> _Work instructions_:
Give again, word for word, every line below from the one that has "Postgres 14.4" through the one that has "data if needed.", both included, and no others.

> _Records shown_:
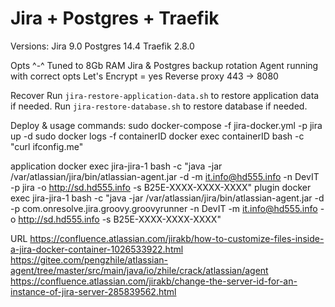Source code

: # Jira + Postgres + Traefik

Versions:
Jira 9.0
Postgres 14.4
Traefik 2.8.0

Opts ^-^
Tuned to 8Gb RAM
Jira & Postgres backup rotation
Agent running with correct opts
Let's Encrypt = yes
Reverse proxy 443 -> 8080


Recover
Run `jira-restore-application-data.sh` to restore application data if needed.
Run `jira-restore-database.sh` to restore database if needed.

Deploy & usage commands:
sudo docker-compose -f jira-docker.yml -p jira up -d
sudo docker logs -f containerID
docker exec containerID bash -c "curl ifconfig.me"

application
docker exec jira-jira-1 bash -c "java -jar /var/atlassian/jira/bin/atlassian-agent.jar -d -m it.info@hd555.info -n DevIT -p jira -o http://sd.hd555.info -s B25E-XXXX-XXXX-XXXX"
plugin
docker exec jira-jira-1 bash -c "java -jar /var/atlassian/jira/bin/atlassian-agent.jar -d -p com.onresolve.jira.groovy.groovyrunner -n DevIT -m it.info@hd555.info -o http://sd.hd555.info -s B25E-XXXX-XXXX-XXXX"

URL
https://confluence.atlassian.com/jirakb/how-to-customize-files-inside-a-jira-docker-container-1026533922.html
https://gitee.com/pengzhile/atlassian-agent/tree/master/src/main/java/io/zhile/crack/atlassian/agent
https://confluence.atlassian.com/jirakb/change-the-server-id-for-an-instance-of-jira-server-285839562.html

> _Your solution_:
Postgres 14.4
Traefik 2.8.0

Opts ^-^
Tuned to 8Gb RAM
Jira & Postgres backup rotation
Agent running with correct opts
Let's Encrypt = yes
Reverse proxy 443 -> 8080


Recover
Run `jira-restore-application-data.sh` to restore application data if needed.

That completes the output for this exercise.